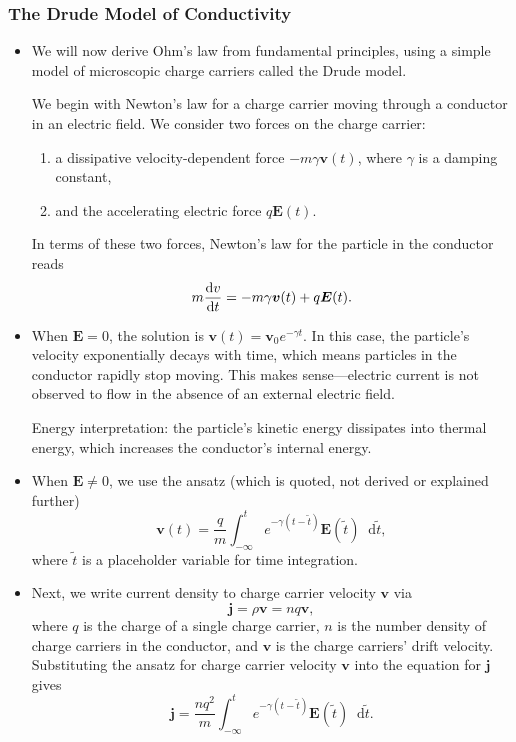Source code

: \documentclass[11pt, a4paper]{article}
\newcommand{\diff}{\mathop{}\!\mathrm{d}} %
\renewcommand{\vec}[1]{\bm{#1}} %
\renewcommand{\t}[1]{\tilde{#1}} %
\newcommand{\E}{\vec{E}} %
\renewcommand{\j}{\vec{j}}  %
\begin{document}
\subsubsection{The Drude Model of Conductivity}
\begin{itemize}
	\item We will now derive Ohm's law from fundamental principles, using a simple model of microscopic charge carriers called the Drude model.
	
	We begin with Newton's law for a charge carrier moving through a conductor in an electric field. We consider two forces on the charge carrier:
	\begin{enumerate}
		\item a dissipative velocity-dependent force $ - m \gamma \vec{v}(t) $, where $ \gamma $ is a damping constant,
		
		\item and the accelerating electric force $ q \E(t) $.
	\end{enumerate}
	In terms of these two forces, Newton's law for the particle in the conductor reads
	\begin{equation*}
		m \dv{v}{t} = - m \gamma \vec{v}(t) + q \E(t).
	\end{equation*}
	
	\item When $ \E = 0 $, the solution is $ \vec{v}(t) = \vec{v}_{0} e^{- \gamma t}$. In this case, the particle's velocity exponentially decays with time, which means particles in the conductor rapidly stop moving. This makes sense---electric current is not observed to flow in the absence of an external electric field.
	
	Energy interpretation: the particle's kinetic energy dissipates into thermal energy, which increases the conductor's internal energy.
	
	\item When $ \E \neq 0 $, we use the ansatz (which is quoted, not derived or explained further)
	\begin{equation*}
		\vec{v}(t) = \frac{q}{m}\int_{-\infty}^{t}e^{-\gamma(t - \t{t})}\E(\t{t}) \diff \t{t},
	\end{equation*}
    where $ \tilde{t} $ is a placeholder variable for time integration.
	
    \item Next, we write current density to charge carrier velocity $ \vec{v} $ via
	\begin{equation*}
		\j = \rho \vec{v} = n q \vec{v},
	\end{equation*}
	where $ q $ is the charge of a single charge carrier, $ n $ is the number density of charge carriers in the conductor, and $ \vec{v} $ is the charge carriers' drift velocity. Substituting the ansatz for charge carrier velocity $ \vec{v} $ into the equation for $ \j $ gives
	\begin{equation*}
		\j = \frac{nq^{2}}{m}\int_{-\infty}^{t}e^{-\gamma(t - \t{t})}\E(\t{t}) \diff \t{t}.
	\end{equation*}
	

\end{itemize}
\end{document}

------------------------------------------------------------------------

• _Work required_:
Quote, without alteration, the final stretch of the entries: the line with "Next, we write" onward to the last line.

• _Exercise solution_:
    \item Next, we write current density to charge carrier velocity $ \vec{v} $ via
	\begin{equation*}
		\j = \rho \vec{v} = n q \vec{v},
	\end{equation*}
	where $ q $ is the charge of a single charge carrier, $ n $ is the number density of charge carriers in the conductor, and $ \vec{v} $ is the charge carriers' drift velocity. Substituting the ansatz for charge carrier velocity $ \vec{v} $ into the equation for $ \j $ gives
	\begin{equation*}
		\j = \frac{nq^{2}}{m}\int_{-\infty}^{t}e^{-\gamma(t - \t{t})}\E(\t{t}) \diff \t{t}.
	\end{equation*}
	

\end{itemize}
\end{document}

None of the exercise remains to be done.